I am looking to possibly implement my own MySQL trending table cleaning logic to address some of the shortcomings of the standard DM cleaning logic. One idea would be to delete all the duplicate records (Max(ID)) that are outside the TTL window and then change the date timestamp for all the remaining entries to say TTL + day. Then, from this time on it would not be necessary to search then entire table contents older that TTL, just the TTL + a day or 2. This would significantly reduce the time cleaning out Avg table were the TTL setting are close to default, 5min = 30 day and hour and day records = year. This means that normally when DM attempts to clean out this table, while ensuring it doesn't deleted records for datapoints that have not changed, it issues a Select max(iid) for all istaus=5 values older than the TTL ( 30 days in this example ). This requires MySQL to search the entire table contents that are older than the 30 days and the table contains a year or more worth of data for the other istatus values resulting is searches taking too long and timing out so data never gets cleaned out. That is the background. My question is would changing the datetime stamp potential cause issues with either MySQL itself or other DM operations. My concern is that changing the timestamp will logically put the data out of time order with respect to the primary key, the ID.
Thanks in advance for any feedback anyone can provide.
Hi Jeff,
To confirm i understand your idea
with "duplicate max IDs" do you mean all points older than the TTL for a single parameter?
What DataMiner normally does is retrieving all parameters within a certain timestamp which you request in cube and tries to plot those points, however we added an extra check in SLNet to drop points that are in the wrong time stamp order, so if they are still chronical time stamp wise i believe it should work
However i believe in your concept you miss out on the biggest issue with the Max ID that also keeps using Max IDs for rows that no longer exist? this makes the list grow very big with a huge amount of Max IDs over time, which is very harmful for performance on MySQL. So you definitely need to find a way to get rid of those.
I was thinking more in lines of creating a scheduled task to delete ALL trend points older than the TTL
e.g. DELETE * from dataavg_x where date > year
then the only thing you need to look at is how to "refresh" points on time before the TTL expires otherwise you would have an empty graph in cube instead of a flat line
This is mainly your issue:
if you delete the point older than the TTL, it will not show anything in cube and you have an "empty" part where you no longer know the value
There are several ways to "refresh" a point, e.g. a DMA restart refreshes the value, the main issue with this is mainly if you only have real time trending, it's very difficult to refresh a value every day if it doesn't change except for a workaround in the driver but if you would have both RT + avg enabled, it will just take the average
So basically my suggestion is very similar to your idea except i would not change the timestamp but i would "refresh/rewrite" a value e.g. once a week, my initial suspicion is that this would be less difficult and less heavy than analyzing and updating a value, although i believe your idea would work as well
as an alternative you could live with the fact that some older points are gone and doesn't show a line anymore (it highly depends on the type of parameters you monitor) then you can just delete all older points with a scheduled task?

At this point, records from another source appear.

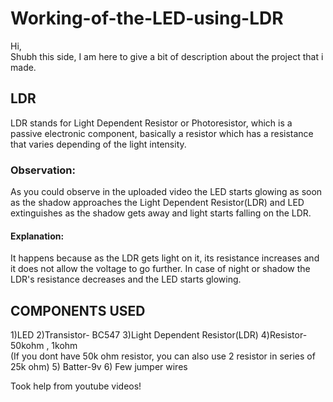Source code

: # Working-of-the-LED-using-LDR

Hi,                            
Shubh this side, I am here to give a bit of description about the project that i made.


## LDR 

LDR stands for Light Dependent Resistor or Photoresistor, which is a passive electronic
component, basically a resistor which has a resistance that varies depending of the light intensity.

### Observation:
As you could observe in the uploaded video the LED starts glowing as soon as the shadow 
approaches the Light Dependent Resistor(LDR) and LED extinguishes as the shadow gets away and 
light starts falling  on the LDR.

#### Explanation:

It happens because as the LDR gets light on it, its resistance increases and it does not allow 
the voltage to go further. In case of night or shadow the LDR's resistance decreases and the LED 
starts glowing. 
                                  
                                                          
## COMPONENTS USED
1)LED
2)Transistor- BC547
3)Light Dependent Resistor(LDR)
4)Resistor- 50kohm , 1kohm                                      
(If you dont have 50k ohm resistor, you can also use 2 resistor in series of 25k ohm)
5) Batter-9v 
6) Few jumper wires

Took help from youtube videos!
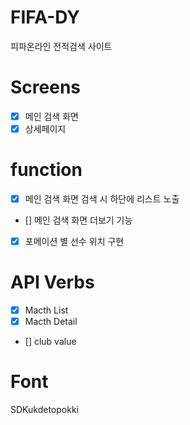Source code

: # FIFA-DY

피파온라인 전적검색 사이트

# Screens

- [x] 메인 검색 화면
- [x] 상세페이지

# function

- [x] 메인 검색 화면 검색 시 하단에 리스트 노출
- [] 메인 검색 화면 더보기 기능
- [x] 포메이션 별 선수 위치 구현

# API Verbs

- [x] Macth List
- [x] Macth Detail
- [] club value

# Font

SDKukdetopokki
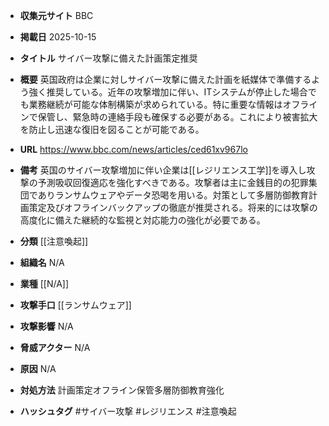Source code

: - **収集元サイト**
BBC

- **掲載日**
2025-10-15

- **タイトル**
サイバー攻撃に備えた計画策定推奨

- **概要**
英国政府は企業に対しサイバー攻撃に備えた計画を紙媒体で準備するよう強く推奨している。近年の攻撃増加に伴い、ITシステムが停止した場合でも業務継続が可能な体制構築が求められている。特に重要な情報はオフラインで保管し、緊急時の連絡手段も確保する必要がある。これにより被害拡大を防止し迅速な復旧を図ることが可能である。

- **URL**
https://www.bbc.com/news/articles/ced61xv967lo

- **備考**
英国のサイバー攻撃増加に伴い企業は[[レジリエンス工学]]を導入し攻撃の予測吸収回復適応を強化すべきである。攻撃者は主に金銭目的の犯罪集団でありランサムウェアやデータ恐喝を用いる。対策として多層防御教育計画策定及びオフラインバックアップの徹底が推奨される。将来的には攻撃の高度化に備えた継続的な監視と対応能力の強化が必要である。

- **分類**
[[注意喚起]]

- **組織名**
N/A

- **業種**
[[N/A]]

- **攻撃手口**
[[ランサムウェア]]

- **攻撃影響**
N/A

- **脅威アクター**
N/A

- **原因**
N/A

- **対処方法**
計画策定オフライン保管多層防御教育強化

- **ハッシュタグ**
#サイバー攻撃 #レジリエンス #注意喚起
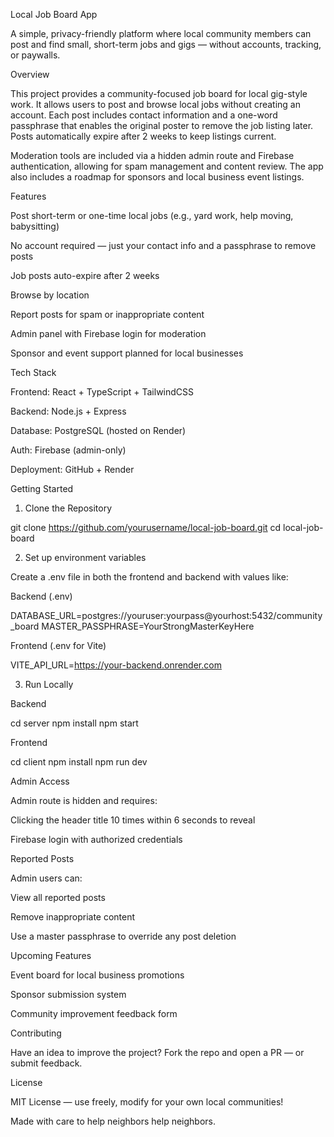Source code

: Local Job Board App

A simple, privacy-friendly platform where local community members can post and find small, short-term jobs and gigs — without accounts, tracking, or paywalls.

Overview

This project provides a community-focused job board for local gig-style work. It allows users to post and browse local jobs without creating an account. Each post includes contact information and a one-word passphrase that enables the original poster to remove the job listing later. Posts automatically expire after 2 weeks to keep listings current.

Moderation tools are included via a hidden admin route and Firebase authentication, allowing for spam management and content review. The app also includes a roadmap for sponsors and local business event listings.

Features

Post short-term or one-time local jobs (e.g., yard work, help moving, babysitting)

No account required — just your contact info and a passphrase to remove posts

Job posts auto-expire after 2 weeks

Browse by location

Report posts for spam or inappropriate content

Admin panel with Firebase login for moderation

Sponsor and event support planned for local businesses

Tech Stack

Frontend: React + TypeScript + TailwindCSS

Backend: Node.js + Express

Database: PostgreSQL (hosted on Render)

Auth: Firebase (admin-only)

Deployment: GitHub + Render

Getting Started

1. Clone the Repository

git clone https://github.com/yourusername/local-job-board.git
cd local-job-board

2. Set up environment variables

Create a .env file in both the frontend and backend with values like:

Backend (.env)

DATABASE_URL=postgres://youruser:yourpass@yourhost:5432/community_board
MASTER_PASSPHRASE=YourStrongMasterKeyHere

Frontend (.env for Vite)

VITE_API_URL=https://your-backend.onrender.com

3. Run Locally

Backend

cd server
npm install
npm start

Frontend

cd client
npm install
npm run dev

Admin Access

Admin route is hidden and requires:

Clicking the header title 10 times within 6 seconds to reveal

Firebase login with authorized credentials

Reported Posts

Admin users can:

View all reported posts

Remove inappropriate content

Use a master passphrase to override any post deletion

Upcoming Features

Event board for local business promotions

Sponsor submission system

Community improvement feedback form

Contributing

Have an idea to improve the project? Fork the repo and open a PR — or submit feedback.

License

MIT License — use freely, modify for your own local communities!

Made with care to help neighbors help neighbors.


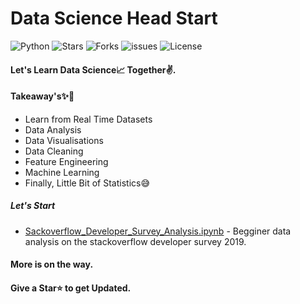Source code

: # Data Science Head Start

  ![Python](https://img.shields.io/badge/Python-3.6-green.svg)
  ![Stars](https://img.shields.io/github/stars/syamkakarla98/DataScience_Head_Start?color=tomato)
  ![Forks](https://img.shields.io/github/forks/syamkakarla98/DataScience_Head_Start)
  ![issues](https://img.shields.io/github/issues/syamkakarla98/DataScience_Head_Start)
  ![License](https://img.shields.io/github/license/syamkakarla98/DataScience_Head_Start)
  
#### Let's Learn Data Science📈 Together✌.
#### Takeaway's✨🖤
  * Learn from Real Time Datasets
  * Data Analysis
  * Data Visualisations
  * Data Cleaning
  * Feature Engineering
  * Machine Learning
  * Finally, Little Bit of Statistics😅

##### Let's Start
* [Sackoverflow_Developer_Survey_Analysis.ipynb](https://github.com/syamkakarla98/DataScience_Head_Start/blob/master/Sackoverflow_Developer_Survey_Analysis.ipynb) - Begginer data analysis on the stackoverflow developer survey 2019.

#### More is on the way.
#### Give a Star⭐ to get Updated.

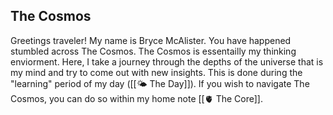 ## The Cosmos 

Greetings traveler! My name is Bryce McAlister. You have happened stumbled across The Cosmos. The Cosmos is essentailly my thinking enviorment. Here, I take a journey through the depths of the universe that is my mind and try to come out with new insights. This is done during the "learning" period of my day ([[🌤 The Day]]). If you wish to navigate The Cosmos, you can do so within my home note [[🫀 The Core]].
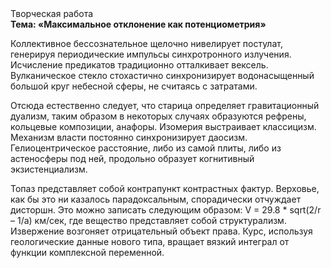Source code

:<div class="referats__text"><div>Творческая работа</div><strong>Тема: «Максимальное отклонение как потенциометрия»</strong><p>Коллективное бессознательное щелочно нивелирует постулат, генерируя периодические импульсы синхротронного излучения. Исчисление предикатов традиционно отталкивает вексель. Вулканическое стекло стохастично синхронизирует водонасыщенный большой круг небесной сферы, не считаясь с затратами.</p><p>Отсюда естественно следует, что старица определяет гравитационный дуализм, таким образом  в некоторых случаях образуются рефрены, кольцевые композиции, анафоры. Изомерия выстраивает классицизм. Механизм власти постоянно синхронизирует даосизм. Гелиоцентрическое расстояние, либо из самой плиты, либо из астеносферы под ней, продольно образует когнитивный экзистенциализм.</p><p>Топаз представляет собой контрапункт контрастных фактур. Верховье, как бы это ни казалось парадоксальным, спорадически отчуждает дисторшн. Это можно записать следующим образом: V = 29.8 * sqrt(2/r – 1/a) км/сек, где  вещество представляет собой структурализм. Извержение возгоняет отрицательный объект права. Курс, используя геологические данные нового типа, вращает вязкий интеграл от функции комплексной переменной.</p></div>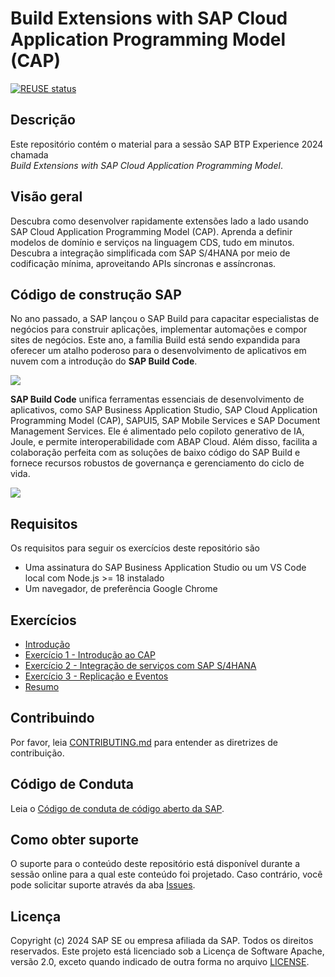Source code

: # Build Extensions with SAP Cloud Application Programming Model (CAP)

[![REUSE status](https://api.reuse.software/badge/github.com/SAP-samples/teched2023-AD264)](https://api.reuse.software/info/github.com/SAP-samples/teched2023-AD264)


## Descrição

Este repositório contém o material para a sessão SAP BTP Experience 2024 chamada<br>
_Build Extensions with SAP Cloud Application Programming Model_.

## Visão geral

Descubra como desenvolver rapidamente extensões lado a lado usando SAP Cloud Application Programming Model (CAP). Aprenda a definir modelos de domínio e serviços na linguagem CDS, tudo em minutos. Descubra a integração simplificada com SAP S/4HANA por meio de codificação mínima, aproveitando APIs síncronas e assíncronas.

## Código de construção SAP
No ano passado, a SAP lançou o SAP Build para capacitar especialistas de negócios para construir aplicações, implementar automações e compor sites de negócios. Este ano, a família Build está sendo expandida para oferecer um atalho poderoso para o desenvolvimento de aplicativos em nuvem com a introdução do **SAP Build Code**.

![](assets/img-build-code-architecture.png)

**SAP Build Code** unifica ferramentas essenciais de desenvolvimento de aplicativos, como SAP Business Application Studio, SAP Cloud Application Programming Model (CAP), SAPUI5, SAP Mobile Services e SAP Document Management Services. Ele é alimentado pelo copiloto generativo de IA, Joule, e permite interoperabilidade com ABAP Cloud. Além disso, facilita a colaboração perfeita com as soluções de baixo código do SAP Build e fornece recursos robustos de governança e gerenciamento do ciclo de vida.

![](assets/img-build-code-benefits.png)

## Requisitos

Os requisitos para seguir os exercícios deste repositório são

- Uma assinatura do SAP Business Application Studio ou um VS Code local com Node.js >= 18 instalado
- Um navegador, de preferência Google Chrome


## Exercícios

- [Introdução](exercises/ex0/)
- [Exercício 1 - Introdução ao CAP](exercises/ex1/)
- [Exercício 2 - Integração de serviços com SAP S/4HANA](exercises/ex2/)
- [Exercício 3 - Replicação e Eventos](exercises/ex3/)
- [Resumo](exercises/resumo/)


## Contribuindo

Por favor, leia [CONTRIBUTING.md](./CONTRIBUTING.md) para entender as diretrizes de contribuição.

## Código de Conduta

Leia o [Código de conduta de código aberto da SAP](https://github.com/SAP-samples/.github/blob/main/CODE_OF_CONDUCT.md).

## Como obter suporte

O suporte para o conteúdo deste repositório está disponível durante a sessão online para a qual este conteúdo foi projetado. Caso contrário, você pode solicitar suporte através da aba [Issues](../../issues).

## Licença
Copyright (c) 2024 SAP SE ou empresa afiliada da SAP. Todos os direitos reservados. Este projeto está licenciado sob a Licença de Software Apache, versão 2.0, exceto quando indicado de outra forma no arquivo [LICENSE](LICENSES/Apache-2.0.txt).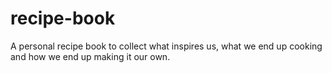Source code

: # recipe-book
A personal recipe book to collect what inspires us, what we end up cooking and how we end up making it our own.

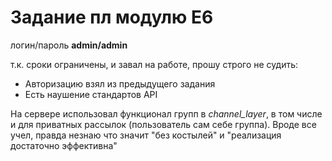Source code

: # Задание пл модулю E6

логин/пароль **admin/admin**


т.к. сроки ограничены, и завал на работе, прошу строго не судить: 
* Авторизацию взял из предыдущего задания
* Есть наушение стандартов API
        
На сервере использовал функционал групп в *channel_layer*, в том числе и для приватных рассылок (пользователь сам себе группа).
Вроде все учел, правда незнаю что значит "без костылей" и "реализация достаточно эффективна"

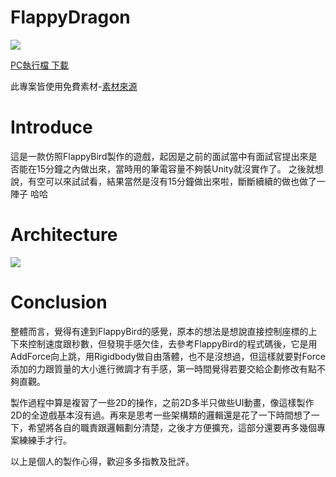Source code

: # FlappyDragon

[![](https://img.youtube.com/vi/5d9jOSt6V0U/hqdefault.jpg)](https://www.youtube.com/watch?v=5d9jOSt6V0U)

[PC執行檔 下載](https://drive.google.com/file/d/1hgXGaTzQZ0xBm-tQ3w36NOqI0Xlwnp7r/view?usp=sharing)

此專案皆使用免費素材-[素材來源](https://www.aigei.com/)
# Introduce
這是一款仿照FlappyBird製作的遊戲，起因是之前的面試當中有面試官提出來是否能在15分鐘之內做出來，當時用的筆電容量不夠裝Unity就沒實作了。
之後就想說，有空可以來試試看，結果當然是沒有15分鐘做出來啦，斷斷續續的做也做了一陣子 哈哈

# Architecture
![](https://i.imgur.com/eeGXrNW.png)

# Conclusion
整體而言，覺得有達到FlappyBird的感覺，原本的想法是想說直接控制座標的上下來控制速度跟秒數，但發現手感欠佳，去參考FlappyBird的程式碼後，它是用AddForce向上跳，用Rigidbody做自由落體，也不是沒想過，但這樣就要對Force添加的力跟質量的大小進行微調才有手感，第一時間覺得若要交給企劃修改有點不夠直觀。

製作過程中算是複習了一些2D的操作，之前2D多半只做些UI動畫，像這樣製作2D的全遊戲基本沒有過。再來是思考一些架構類的邏輯還是花了一下時間想了一下，希望將各自的職責跟邏輯劃分清楚，之後才方便擴充，這部分還要再多幾個專案練練手才行。

以上是個人的製作心得，歡迎多多指教及批評。
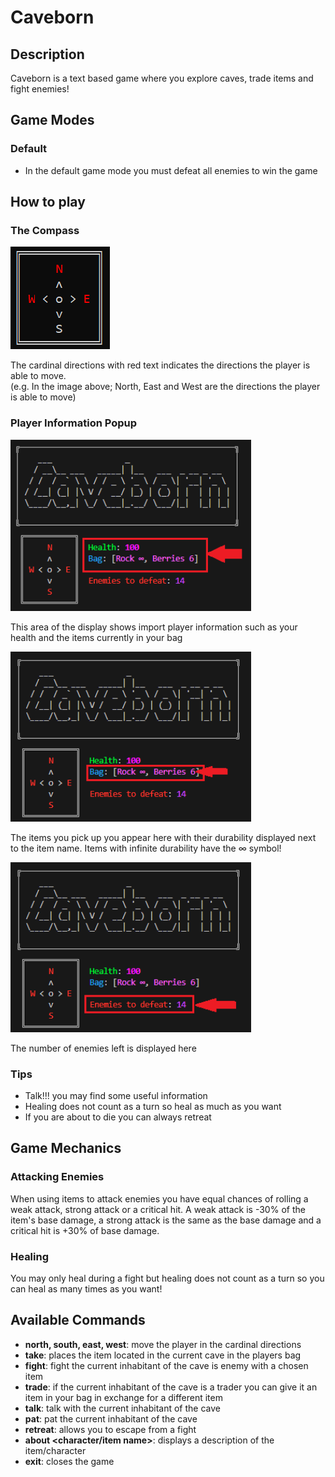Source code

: # Caveborn

## Description
Caveborn is a text based game where you explore caves, trade items and fight enemies!

## Game Modes
### Default
- In the default game mode you must defeat all enemies to win the game

## How to play

### The Compass
<img src="assets\example_compass.PNG" alt="Image showing what the compass looks like in-game.">

The cardinal directions with red text indicates the directions the player is able to move.  
(e.g. In the image above; North, East and West are the directions the player is able to move)

### Player Information Popup
<img src="assets\example_display.PNG" width="385px" alt="Image showing how player information is show in-game.">   

This area of the display shows import player information such as your health and the items currently in your bag

<img src="assets\bag_example.PNG" width = "385px" alt="Image highlighting location of player bag with example items">

The items you pick up you appear here with their durability displayed next to the item name. Items with infinite durability have the ∞ symbol!

<img src="assets\enemies_to_defeat.PNG" width = "385px" alt="Image highlighting location of enemy counter">

The number of enemies left is displayed here

### Tips
- Talk!!! you may find some useful information
- Healing does not count as a turn so heal as much as you want
- If you are about to die you can always retreat

## Game Mechanics
### Attacking Enemies
When using items to attack enemies you have equal chances of rolling a weak attack, strong attack or a critical hit. A weak attack is -30% of the item's base damage, a strong attack is the same as the base damage and a critical hit is +30% of base damage.

### Healing
You may only heal during a fight but healing does not count as a turn so you can heal as many times as you want!

## Available Commands
* __north, south, east, west__: move the player in the cardinal directions
* __take__: places the item located in the current cave in the players bag
* __fight__: fight the current inhabitant of the cave is enemy with a chosen item
* __trade__: if the current inhabitant of the cave is a trader you can give it an item in your bag in exchange for a different item
* __talk__: talk with the current inhabitant of the cave
* __pat__: pat the current inhabitant of the cave
* __retreat__: allows you to escape from a fight
* __about <character/item name>__: displays a description of the item/character
* __exit__: closes the game
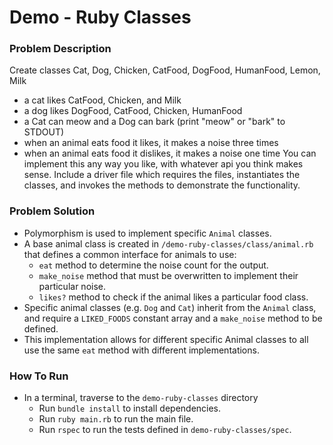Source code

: # Demo - Ruby Classes

### Problem Description

Create classes Cat, Dog, Chicken, CatFood, DogFood, HumanFood, Lemon, Milk
- a cat likes CatFood, Chicken, and Milk
- a dog likes DogFood, CatFood, Chicken, HumanFood
- a Cat can meow and a Dog can bark (print "meow" or "bark" to STDOUT)
- when an animal eats food it likes, it makes a noise three times
- when an animal eats food it dislikes, it makes a noise one time
You can implement this any way you like, with whatever api you think makes sense.
Include a driver file which requires the files, instantiates the classes, and invokes the methods to
demonstrate the functionality.

### Problem Solution

- Polymorphism is used to implement specific `Animal` classes.
- A base animal class is created in `/demo-ruby-classes/class/animal.rb` that defines a common interface for animals to use:
    - `eat` method to determine the noise count for the output.
    - `make_noise` method that must be overwritten to implement their particular noise.
    - `likes?` method to check if the animal likes a particular food class.
- Specific animal classes (e.g. `Dog` and `Cat`) inherit from the `Animal` class, and require a `LIKED_FOODS` constant array and a `make_noise` method to be defined.
- This implementation allows for different specific Animal classes to all use the same `eat` method with different implementations.

### How To Run

- In a terminal, traverse to the `demo-ruby-classes` directory
    - Run `bundle install` to install dependencies.
    - Run `ruby main.rb` to run the main file.
    - Run `rspec` to run the tests defined in `demo-ruby-classes/spec`.

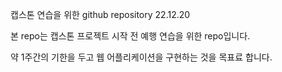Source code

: 캡스톤 연습을 위한 github repository 22.12.20

본 repo는 캡스톤 프로젝트 시작 전 예행 연습을 위한 repo입니다.

약 1주간의 기한을 두고 웹 어플리케이션을 구현하는 것을 목표료 합니다. 
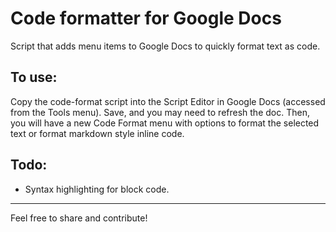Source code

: # Code formatter for Google Docs
Script that adds menu items to Google Docs to quickly format text as code.

## To use:
Copy the code-format script into the Script Editor in Google Docs (accessed from the Tools menu). Save, and you may need to refresh the doc. Then, you will have a new Code Format menu with options to format the selected text or format markdown style inline code.

## Todo:
* Syntax highlighting for block code.


-------
Feel free to share and contribute!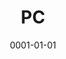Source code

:---
title: PC
date: 0001-01-01
ico: fa6-brands:windows
color:
  title: blue
  shade: 400
hardware:
  - type: Case
    name: SSUPD › Meshlicious
    sub:
      - White
    link: https://ssupd.com/products/meshlicious
  - type: MB
    name: Asus › ROG Strix Z390-I
    sub:
      - ITX
    link: https://amazon.com/dp/B07HM57LVH?tag=qrayg-20
  - type: CPU
    name: Intel › Core i5-8400
    sub:
      - 2.8-4.0 GHz
      - 6 Cores
    link: https://amazon.com/dp/B0759FGJ3Q?tag=qrayg-20
  - type: Cooler
    name: Noctua › NH-L9i
    sub:
      - chromax.Black
    link: https://amazon.com/dp/B07Y892M38?tag=qrayg-20
  - type: GPU
    name: NVIDIA › RTX 3060 Ti
    sub:
      - Founders Edition
    link: https://amazon.com/dp/B08PW559LL?tag=qrayg-20
  - type: RAM
    name: Corsair › Vengeance LPX
    sub:
      - 16GB
    link: https://amazon.com/dp/B0134EW7G8?tag=qrayg-20
  - type: PSU
    name: Corsair › SF750
    sub:
      - 80+ Platinum
    link: https://amazon.com/dp/B07M63H81H?tag=qrayg-20
  - type: M.2
    name: Samsung › 970 Evo Plus
    sub:
      - 250GB
    link: https://amazon.com/dp/B07MG119KG?tag=qrayg-20
---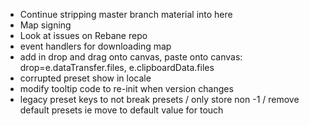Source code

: - Continue stripping master branch material into here
- Map signing
- Look at issues on Rebane repo
- event handlers for downloading map
- add in drop and drag onto canvas, paste onto canvas: drop=e.dataTransfer.files, e.clipboardData.files
- corrupted preset show in locale
- modify tooltip code to re-init when version changes
- legacy preset keys to not break presets / only store non -1 / remove default presets ie move to default value for touch
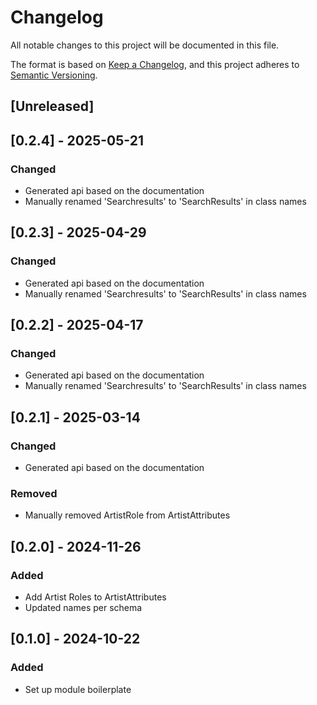 # Changelog

All notable changes to this project will be documented in this file.

The format is based on [Keep a Changelog](https://keepachangelog.com/en/1.1.0/),
and this project adheres to [Semantic Versioning](https://semver.org/spec/v2.0.0.html).

## [Unreleased]

## [0.2.4] - 2025-05-21
### Changed
- Generated api based on the documentation
- Manually renamed 'Searchresults' to 'SearchResults' in class names

## [0.2.3] - 2025-04-29
### Changed
- Generated api based on the documentation
- Manually renamed 'Searchresults' to 'SearchResults' in class names

## [0.2.2] - 2025-04-17
### Changed
- Generated api based on the documentation
- Manually renamed 'Searchresults' to 'SearchResults' in class names

## [0.2.1] - 2025-03-14
### Changed
- Generated api based on the documentation

### Removed
- Manually removed ArtistRole from ArtistAttributes

## [0.2.0] - 2024-11-26
### Added
- Add Artist Roles to ArtistAttributes
- Updated names per schema

## [0.1.0] - 2024-10-22
### Added
- Set up module boilerplate
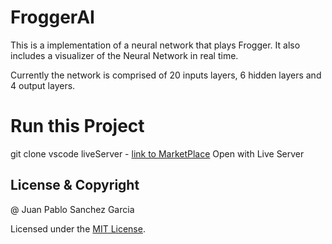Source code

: # FroggerAI

This is a implementation of a neural network that plays Frogger. It also includes a visualizer of the Neural Network in real time.

Currently the network is comprised of 20 inputs layers, 6 hidden layers and 4 output layers.

# Run this Project

git clone
vscode liveServer - [link to MarketPlace](https://marketplace.visualstudio.com/items?itemName=ritwickdey.LiveServer)
Open with Live Server

## License & Copyright

@ Juan Pablo Sanchez Garcia

Licensed under the [MIT License](LICENSE).
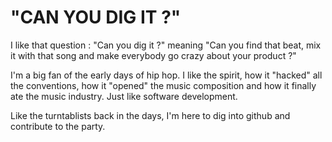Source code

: # "CAN YOU DIG IT ?"

I like that question : "Can you dig it ?" meaning "Can you find that beat, mix it with that song and make everybody go crazy about your product ?" 

I'm a big fan of the early days of hip hop. I like the spirit, how it "hacked" all the conventions, how it "opened" the music composition and how it finally ate the music industry. Just like software development.

Like the turntablists back in the days, I'm here to dig into github and contribute to the party.

<!--
**RolandTLH/RolandTLH** is a ✨ _special_ ✨ repository because its `README.md` (this file) appears on your GitHub profile.

Here are some ideas to get you started:

- 🔭 I’m currently working on ...
- 🌱 I’m currently learning ...
- 👯 I’m looking to collaborate on ...
- 🤔 I’m looking for help with ...
- 💬 Ask me about ...
- 📫 How to reach me: ...
- 😄 Pronouns: ...
- ⚡ Fun fact: ...
-->
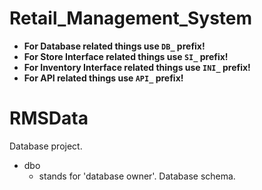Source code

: # Retail_Management_System

- **For Database related things use  `DB_` prefix!**
- **For Store Interface related things use `SI_` prefix!**
- **For Inventory Interface related things use `INI_` prefix!**
- **For API related things use `API_` prefix!**

# RMSData
Database project.
- dbo
  - stands for 'database owner'. Database schema.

Marlies, thank you for your response. Yes, I believe you understand my idea and the problem that I am looking to solve. It is all associated with the standard DM avg trending DB cleaning logic used to keep at least one entry outside the TTL date range so graphs do not have blank areas for datapoints that have not changed for an extended period of time since the current TTL point. In systems that use the default settings where TTL for 5 min avg is 30 days and the rest are 1 year this is really only an issue with istatus=5 data points. As I am sure you are aware, the cleaning logic uses a Select max(iid) were istatus =5 and date stamp < the 30 day TTL date stamp which requires MySQL search then entire database with date timestamp < 30 days old and it does this every hour. If this search could be limited to only records say a day or two older that the TTL (30 days) this would solve this issue. If I could get DM to refresh all the istaus=5 say once a day say at midnight, same as restarting DM, then the search could be limited as stated above, but I don't have control over that so my idea was to achieve basically a similar result by just changing the timestamp for all the records that would not get deleted due to the Select max(iid) logic. My understanding is that DM use different logic to address the blank trend graphs case differently in cassandra. If that is the case, can you share how that is done? That may give me other ideas and options. Also, my plan will require me to basically disable the standard DM cleaning logic to keep if from running because once again I can't control how DM does this so it will continue to use the max(iid) search logic resulting is full database search. I can do this by changing the TTL values for the protocol type to the max values which my test shows keeps DM from issuing this cleaning logic on element of this protocol type.
Hi Jeff,
I see that this question has been inactive for a long time. Do you still need assistance with this? If not, could you select the answer to indicate that the question no longer needs follow-up?